Your instructions: Copy exactly the lines of the records below, and only those lines, beginning with the line that contains "in the tab page that was selected." and ending with the line that contains "changes to red".

Stored data
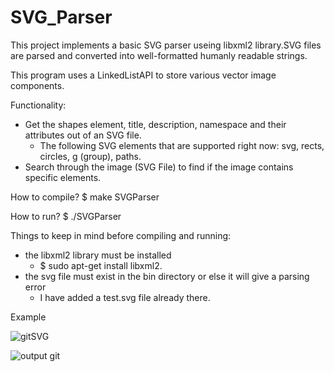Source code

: # SVG_Parser
This project implements a basic SVG parser useing libxml2 library.SVG files are parsed and converted into well-formatted humanly readable strings.




This program uses a LinkedListAPI to store various vector image components.

Functionality:
- Get the shapes element, title, description, namespace and their attributes out of an SVG file.
  - The following SVG elements that are supported right now: svg, rects, circles, g (group), paths.
- Search through the image (SVG File) to find if the image contains specific elements.


How to compile?
 $ make SVGParser
 
How to run?
 $ ./SVGParser
 
Things to keep in mind before compiling and running:
- the libxml2 library must be installed
  - $ sudo apt-get install libxml2.
- the svg file must exist in the bin directory or else it will give a parsing error
  - I have added a test.svg file already there.

Example

![gitSVG](https://user-images.githubusercontent.com/95400232/154628565-f24dc59f-42e4-480b-a4e8-345d77287340.png)


![output git](https://user-images.githubusercontent.com/95400232/154628663-2691a472-8548-4303-8bb2-92601c04b105.png)
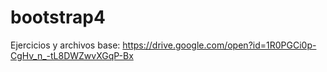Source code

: # bootstrap4

Ejercicios y archivos base:
https://drive.google.com/open?id=1R0PGCi0p-CgHv_n_-tL8DWZwvXGqP-Bx
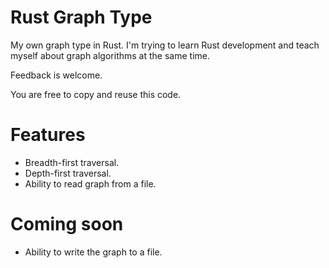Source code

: Rust Graph Type
===============

My own graph type in Rust.
I'm trying to learn Rust development and teach myself about graph algorithms at the same time.

Feedback is welcome.

You are free to copy and reuse this code.

# Features

* Breadth-first traversal.
* Depth-first traversal.
* Ability to read graph from a file.

# Coming soon

* Ability to write the graph to a file.
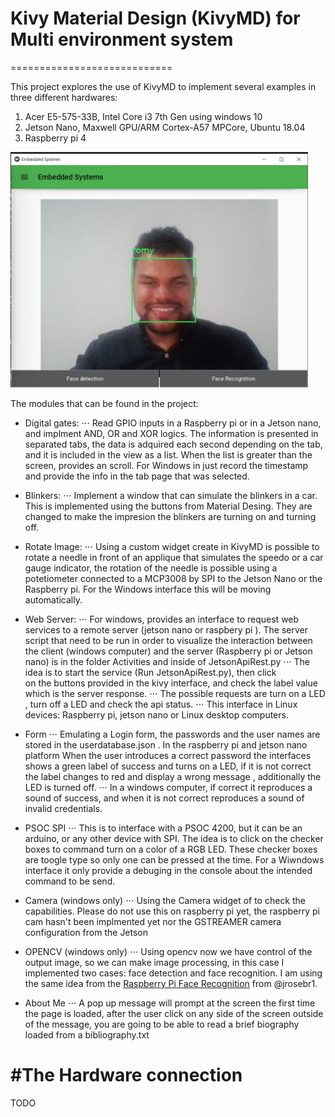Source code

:# Kivy Material Design (KivyMD) for Multi environment system
============================

 This project explores the use of KivyMD to implement several 
 examples in three different hardwares: 

 1. Acer E5-575-33B, Intel Core i3 7th Gen using windows 10
 2. Jetson Nano, Maxwell GPU/ARM Cortex-A57 MPCore, Ubuntu 18.04
 3. Raspberry pi 4

<img src="https://github.com/romybompart/KivyMD-Raspberrypi-JetsonNano-Windows-App-examples/blob/master/Project%20Images/face_recognition.PNG" width="476" height="377">

 The modules that can be found in the project: 

 * Digital gates:
 ⋅⋅⋅ Read GPIO inputs in a Raspberry pi or in a Jetson nano, and implment
 AND, OR and XOR logics. The information is presented in separated tabs, 
 the data is adquired each second depending on the tab, and it is included
 in the view as a list. When the list is greater than the screen, provides
 an scroll. For Windows in just record the timestamp and provide the info
 in the tab page that was selected. 

 * Blinkers:
 ⋅⋅⋅ Implement a window that can simulate the blinkers in a car. This is 
 implemented using the buttons from Material Desing. They are changed to
 make the impresion the blinkers are turning on and turning off. 

 * Rotate Image:
 ⋅⋅⋅ Using a custom widget create in KivyMD is possible to rotate a needle 
 in front of an applique that simulates the speedo or a car gauge 
 indicator, the rotation of the needle is possible using a potetiometer 
 connected to a MCP3008 by SPI to the Jetson Nano or the Raspberry pi. 
 For the Windows interface this will be moving automatically. 

 * Web Server:
 ⋅⋅⋅ For windows, provides an interface to request web services to a remote server (jetson nano or raspbery pi ). The server script that need to be run in order to visualize the interaction between the client (windows computer) and the server (Raspberry pi or Jetson nano) is in the folder Activities and inside of JetsonApiRest.py 
 ⋅⋅⋅ The idea is to start the service (Run JetsonApiRest.py), then click \
 on the buttons provided in the kivy interface, and check the label value
 which is the server response. 
 ⋅⋅⋅ The possible requests are turn on a LED , turn off a LED and check 
 the api status.
 ⋅⋅⋅ This interface in Linux devices: Raspberry pi, jetson nano or Linux 
 desktop computers. 

 * Form
 ⋅⋅⋅ Emulating a Login form, the passwords and the user names are stored in
 the userdatabase.json . In the raspberry pi and jetson nano platform 
 When the user introduces a correct password the interfaces shows a green 
 label of success and turns on a LED, if it is not correct the label 
 changes to red and display a wrong message , additionally the LED is 
 turned off. 
  ⋅⋅⋅ In a windows computer, if correct it reproduces a sound of success, 
  and when it is not correct reproduces a sound of invalid credentials.

 * PSOC SPI
 ⋅⋅⋅ This is to interface with a PSOC 4200, but it can be an arduino, or 
 any other device with SPI. The idea is to click on the checker boxes to 
 command turn on a color of a RGB LED. These checker boxes are toogle type
 so only one can be pressed at the time. For a Wiwndows interface it only
 provide a debuging in the console about the intended command to be send. 

 * Camera (windows only)
⋅⋅⋅ Using the Camera widget of to check the capabilities.
Please do not use this on raspberry pi yet, the raspberry pi cam hasn't
been implmented yet nor the GSTREAMER camera configuration from the Jetson

* OPENCV (windows only)
⋅⋅⋅ Using opencv now we have control of the output image, so we can make 
image processing, in this case I implemented two cases: face detection
and face recognition. I am using the same idea from the [Raspberry Pi Face Recognition](https://www.pyimagesearch.com/2018/06/25/raspberry-pi-face-recognition/) from @jrosebr1. 

* About Me
⋅⋅⋅ A pop up message will prompt at the screen the first time the page is 
loaded, after the user click on any side of the screen outside of the 
message, you are going to be able to read a brief biography loaded from a 
bibliography.txt

#The Hardware connection
============================
TODO

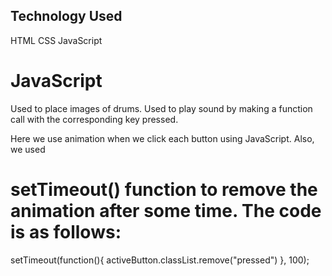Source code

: ## Technology Used
HTML
CSS
JavaScript
# JavaScript
Used to place images of drums. Used to play sound by making a function call with the corresponding key pressed.

Here we use animation when we click each button using JavaScript. Also, we used

# setTimeout() function to remove the animation after some time. The code is as follows:
setTimeout(function(){ activeButton.classList.remove("pressed") }, 100);
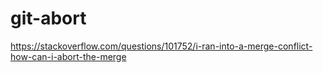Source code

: # git-abort

https://stackoverflow.com/questions/101752/i-ran-into-a-merge-conflict-how-can-i-abort-the-merge
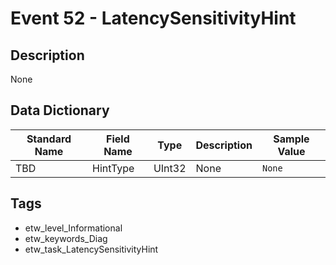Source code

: # Event 52 - LatencySensitivityHint

## Description
None

## Data Dictionary
|Standard Name|Field Name|Type|Description|Sample Value|
|---|---|---|---|---|
|TBD|HintType|UInt32|None|`None`|

## Tags
* etw_level_Informational
* etw_keywords_Diag
* etw_task_LatencySensitivityHint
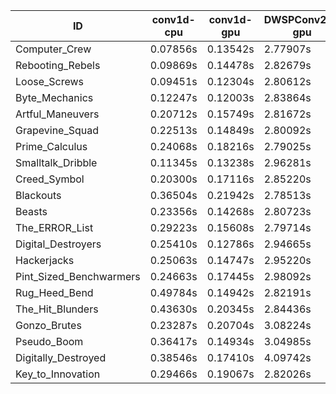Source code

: |ID|conv1d-cpu|conv1d-gpu|DWSPConv2D-gpu|gemm-gpu|avg|
|-|-|-|-|-|-|
|Computer_Crew|0.07856s|0.13542s|2.77907s|1.68330s|1.16909s|
|Rebooting_Rebels|0.09869s|0.14478s|2.82679s|1.66121s|1.18287s|
|Loose_Screws|0.09451s|0.12304s|2.80612s|1.74606s|1.19243s|
|Byte_Mechanics|0.12247s|0.12003s|2.83864s|1.75052s|1.20791s|
|Artful_Maneuvers|0.20712s|0.15749s|2.81672s|1.67553s|1.21421s|
|Grapevine_Squad|0.22513s|0.14849s|2.80092s|1.69909s|1.21841s|
|Prime_Calculus|0.24068s|0.18216s|2.79025s|1.67148s|1.22114s|
|Smalltalk_Dribble|0.11345s|0.13238s|2.96281s|1.74948s|1.23953s|
|Creed_Symbol|0.20300s|0.17116s|2.85220s|1.73595s|1.24058s|
|Blackouts|0.36504s|0.21942s|2.78513s|1.66673s|1.25908s|
|Beasts|0.23356s|0.14268s|2.80723s|1.87248s|1.26399s|
|The_ERROR_List|0.29223s|0.15608s|2.79714s|1.87330s|1.27969s|
|Digital_Destroyers|0.25410s|0.12786s|2.94665s|1.88391s|1.30313s|
|Hackerjacks|0.25063s|0.14747s|2.95220s|1.87837s|1.30717s|
|Pint_Sized_Benchwarmers|0.24663s|0.17445s|2.98092s|1.87754s|1.31988s|
|Rug_Heed_Bend|0.49784s|0.14942s|2.82191s|1.83330s|1.32562s|
|The_Hit_Blunders|0.43630s|0.20345s|2.84436s|1.87614s|1.34006s|
|Gonzo_Brutes|0.23287s|0.20704s|3.08224s|1.90537s|1.35688s|
|Pseudo_Boom|0.36417s|0.14934s|3.04985s|1.91990s|1.37081s|
|Digitally_Destroyed|0.38546s|0.17410s|4.09742s|2.40139s|1.76459s|
|Key_to_Innovation|0.29466s|0.19067s|2.82026s|infs|infs|
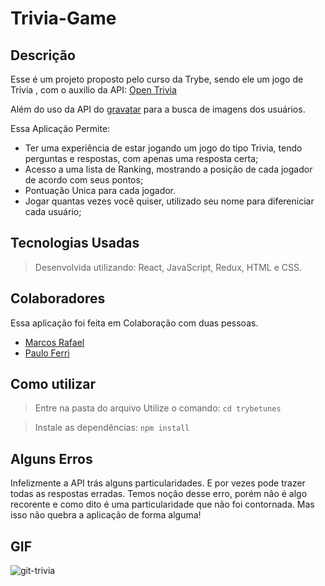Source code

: #  **Trivia-Game**

## Descrição
Esse é um projeto proposto pelo curso da Trybe, sendo ele um jogo de Trivia , com o auxilio da API: [Open Trivia](https://opentdb.com/api_config.php)
 
Além do uso da API do [gravatar](https://pt.gravatar.com/) para a busca de imagens dos usuários.

Essa Aplicação Permite:

-  Ter uma experiência de estar jogando um jogo do tipo Trivia, tendo perguntas e respostas, com apenas uma resposta certa;
-  Acesso a uma lista de Ranking, mostrando a posição de cada jogador de acordo com seus pontos;
-  Pontuação Unica para cada jogador.
-  Jogar quantas vezes você quiser, utilizado seu nome para difereniciar cada usuário;

## Tecnologias Usadas

> Desenvolvida utilizando: React, JavaScript, Redux, HTML e CSS.

## Colaboradores

Essa aplicação foi feita em Colaboração com duas pessoas.
- [Marcos Rafael](https://www.linkedin.com/mwlite/in/marcosrafaelpfreitas)
- [Paulo Ferri](https://www.linkedin.com/in/paulo-afonso-ferri-de-souza-4766181b5/)

## Como utilizar

> Entre na pasta do arquivo
Utilize o comando: `cd trybetunes`

> Instale as dependências: `npm install`

## Alguns Erros

Infelizmente a API trás alguns particularidades. E por vezes pode trazer todas as respostas erradas. Temos noção desse erro, porém não é algo recorente e como dito é uma particularidade que não foi contornada. Mas isso não quebra a aplicação de forma alguma!

## GIF

![git-trivia](https://user-images.githubusercontent.com/93008789/159812561-7f044093-8f16-409a-b3b5-ca2527718bda.gif)
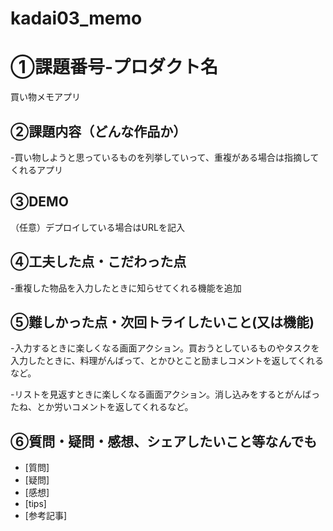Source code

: # kadai03_memo
# ①課題番号-プロダクト名
買い物メモアプリ

## ②課題内容（どんな作品か）
-買い物しようと思っているものを列挙していって、重複がある場合は指摘してくれるアプリ

## ③DEMO
（任意）デプロイしている場合はURLを記入

## ④工夫した点・こだわった点
-重複した物品を入力したときに知らせてくれる機能を追加

## ⑤難しかった点・次回トライしたいこと(又は機能)
-入力するときに楽しくなる画面アクション。買おうとしているものやタスクを入力したときに、料理がんばって、とかひとこと励ましコメントを返してくれるなど。

-リストを見返すときに楽しくなる画面アクション。消し込みをするとがんばったね、とか労いコメントを返してくれるなど。

## ⑥質問・疑問・感想、シェアしたいこと等なんでも
- [質問]
- [疑問]
- [感想]
- [tips]
- [参考記事]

Answer to the problem:
 in the tab page that was selected. 

 * Blinkers:
 ⋅⋅⋅ Implement a window that can simulate the blinkers in a car. This is 
 implemented using the buttons from Material Desing. They are changed to
 make the impresion the blinkers are turning on and turning off. 

 * Rotate Image:
 ⋅⋅⋅ Using a custom widget create in KivyMD is possible to rotate a needle 
 in front of an applique that simulates the speedo or a car gauge 
 indicator, the rotation of the needle is possible using a potetiometer 
 connected to a MCP3008 by SPI to the Jetson Nano or the Raspberry pi. 
 For the Windows interface this will be moving automatically. 

 * Web Server:
 ⋅⋅⋅ For windows, provides an interface to request web services to a remote server (jetson nano or raspbery pi ). The server script that need to be run in order to visualize the interaction between the client (windows computer) and the server (Raspberry pi or Jetson nano) is in the folder Activities and inside of JetsonApiRest.py 
 ⋅⋅⋅ The idea is to start the service (Run JetsonApiRest.py), then click \
 on the buttons provided in the kivy interface, and check the label value
 which is the server response. 
 ⋅⋅⋅ The possible requests are turn on a LED , turn off a LED and check 
 the api status.
 ⋅⋅⋅ This interface in Linux devices: Raspberry pi, jetson nano or Linux 
 desktop computers. 

 * Form
 ⋅⋅⋅ Emulating a Login form, the passwords and the user names are stored in
 the userdatabase.json . In the raspberry pi and jetson nano platform 
 When the user introduces a correct password the interfaces shows a green 
 label of success and turns on a LED, if it is not correct the label 
 changes to red and display a wrong message , additionally the LED is 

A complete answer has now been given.